Kreativitätswerkstatt I - Der Saal der verlorenen Bücher

Die ersten Tage auf dem Schloss waren für Dich sehr aufregend. So viele neue Leute, unzählige fremde Gänge, Gerüche und Stimmen.  Wie oft hast Du dich zu Tode erschreckt, als kleine Bücherfeen mirnichtsdirnichts durch die Luft gerauscht sind und Dich fast "umgeflogen" hätten - was eigentlich nicht möglich ist bei ihrer geringen Größe. Stets höflich wie sie sind haben sie Deinen Schreck bemerkt und sich mit großen Augen entschuldigt.

Ihre Stimmen sind ziemlich hoch - daran hast Du dich aber gewöhnt, wie auch an die anderen Teilnehmer*innen. Irgendwie sind sie schon Konkurrenz aber sie benehmen sich ganz anders - nett, zuvorkommend und hilfsbereit. Du kennst einige Menschen, die nicht so sind. Leider. Aber hier kannst Du sie gut vergessen.

Vor einer Stunde ist Pamphletia aufgetaucht. Sie hat hier das Sagen und alle Fäden in der Hand und hat Dir leicht wirsch aufgetragen, zackig und direkt nach dem Frühstück  im Saal der verlorenen Bücher aufzutauchen. "Komischer Name für einen Saal" dachtest Du dir und hast Dich auf den Weg gemacht.

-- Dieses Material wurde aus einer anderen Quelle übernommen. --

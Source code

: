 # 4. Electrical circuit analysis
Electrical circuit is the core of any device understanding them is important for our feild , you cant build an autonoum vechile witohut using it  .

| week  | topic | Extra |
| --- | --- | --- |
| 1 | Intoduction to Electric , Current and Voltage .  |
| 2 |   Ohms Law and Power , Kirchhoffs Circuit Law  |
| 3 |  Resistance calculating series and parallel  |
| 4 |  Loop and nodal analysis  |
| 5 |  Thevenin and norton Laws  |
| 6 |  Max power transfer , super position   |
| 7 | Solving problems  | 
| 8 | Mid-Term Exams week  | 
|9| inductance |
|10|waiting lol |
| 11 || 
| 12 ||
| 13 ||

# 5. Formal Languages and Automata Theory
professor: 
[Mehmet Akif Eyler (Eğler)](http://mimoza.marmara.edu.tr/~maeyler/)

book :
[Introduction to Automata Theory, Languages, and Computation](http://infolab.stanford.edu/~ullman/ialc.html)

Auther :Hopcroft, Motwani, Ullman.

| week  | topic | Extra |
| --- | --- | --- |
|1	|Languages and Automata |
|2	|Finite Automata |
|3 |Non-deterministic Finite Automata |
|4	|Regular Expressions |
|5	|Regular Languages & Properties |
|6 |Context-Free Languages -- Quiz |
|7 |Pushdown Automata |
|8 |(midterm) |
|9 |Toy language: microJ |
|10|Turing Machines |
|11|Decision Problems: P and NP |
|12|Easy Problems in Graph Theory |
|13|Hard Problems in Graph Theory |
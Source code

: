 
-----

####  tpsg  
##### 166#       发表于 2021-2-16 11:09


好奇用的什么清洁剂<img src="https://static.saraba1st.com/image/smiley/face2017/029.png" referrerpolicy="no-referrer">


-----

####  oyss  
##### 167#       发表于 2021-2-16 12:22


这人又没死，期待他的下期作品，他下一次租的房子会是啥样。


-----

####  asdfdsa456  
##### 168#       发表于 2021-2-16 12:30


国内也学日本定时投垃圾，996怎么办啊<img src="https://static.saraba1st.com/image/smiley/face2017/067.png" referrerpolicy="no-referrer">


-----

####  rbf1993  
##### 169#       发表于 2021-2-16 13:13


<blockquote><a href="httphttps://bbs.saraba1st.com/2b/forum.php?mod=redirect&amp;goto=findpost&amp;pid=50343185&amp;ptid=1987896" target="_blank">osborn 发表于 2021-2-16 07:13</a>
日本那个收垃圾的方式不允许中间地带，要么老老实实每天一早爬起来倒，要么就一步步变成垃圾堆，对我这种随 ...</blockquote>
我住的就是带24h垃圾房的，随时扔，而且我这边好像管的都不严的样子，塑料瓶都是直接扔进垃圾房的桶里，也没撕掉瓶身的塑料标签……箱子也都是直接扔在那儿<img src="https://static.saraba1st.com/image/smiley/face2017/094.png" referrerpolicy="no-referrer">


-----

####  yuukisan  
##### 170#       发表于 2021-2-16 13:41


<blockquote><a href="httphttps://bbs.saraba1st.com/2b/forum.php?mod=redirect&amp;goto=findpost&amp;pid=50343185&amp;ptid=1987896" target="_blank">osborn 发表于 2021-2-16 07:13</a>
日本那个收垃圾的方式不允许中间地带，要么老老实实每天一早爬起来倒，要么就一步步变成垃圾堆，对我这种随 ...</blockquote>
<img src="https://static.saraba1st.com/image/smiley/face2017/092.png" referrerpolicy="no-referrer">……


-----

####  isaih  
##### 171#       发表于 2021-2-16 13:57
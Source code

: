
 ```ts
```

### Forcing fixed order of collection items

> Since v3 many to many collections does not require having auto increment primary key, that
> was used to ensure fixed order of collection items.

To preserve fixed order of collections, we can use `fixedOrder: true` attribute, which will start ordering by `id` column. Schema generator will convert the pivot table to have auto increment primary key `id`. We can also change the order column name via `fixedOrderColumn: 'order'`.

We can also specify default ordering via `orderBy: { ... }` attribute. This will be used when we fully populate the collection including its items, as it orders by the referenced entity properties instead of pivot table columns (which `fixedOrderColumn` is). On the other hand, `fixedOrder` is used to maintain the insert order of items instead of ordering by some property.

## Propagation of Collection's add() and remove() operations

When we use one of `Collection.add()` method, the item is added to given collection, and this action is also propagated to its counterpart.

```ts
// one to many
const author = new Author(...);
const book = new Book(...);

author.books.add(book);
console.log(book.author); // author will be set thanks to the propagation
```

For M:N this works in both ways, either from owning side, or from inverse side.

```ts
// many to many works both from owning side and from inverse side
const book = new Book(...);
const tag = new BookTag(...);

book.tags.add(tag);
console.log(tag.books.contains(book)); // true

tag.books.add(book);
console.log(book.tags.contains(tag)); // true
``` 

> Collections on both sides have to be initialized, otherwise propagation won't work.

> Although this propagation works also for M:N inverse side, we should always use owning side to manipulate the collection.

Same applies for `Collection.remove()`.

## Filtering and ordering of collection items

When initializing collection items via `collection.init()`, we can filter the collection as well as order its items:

Die Kellergewölbe erreicht man über einen Seiteneingang auf dem Innenhof des Anwesens. Ein grimmiger Gnom mit einer schartigen Axt steht vor einem Treppenabgang. Als er Dein Teilnehmerarmband sieht, hüpft er zur Seite und fixiert die Burgmauern so konzentriert, als müsste er einen Drachen in die Flucht schlagen.

Die Treppenstufen führen etwa zehn Schritte in die Tiefe. Hier sind die Wände dunkel und so gar nicht kunstvoll verziehrt, wie oben in den Wohn- und Schreibbereichen. Dir fällt direkt auf, dass es modrig riecht. Je weiter Du gehst (und der Gang führt nur geradeaus!) merkst Du, dass Du schon lange keine Feen mehr gesehen hast. "Komisch. Die sind eigentlich fast überall." 

Du erreichst eine sperrangelweit offene Doppeltür, die in einen gigantischen Saal mündet. Überall stehen Tische, auf denen Bücher teils meterhoch gestapelt sind, manche scheinen sehr alt zu sein. Dutzende Eichenregale, an die kleine Leitern gelehnt sind, stauben vor sich hin. Hier hat schon lange niemand mehr Staub gewischt, geschweigen denn Ordnung in das Bücherchaos gebracht. Pamphletia denkt doch wohl nicht...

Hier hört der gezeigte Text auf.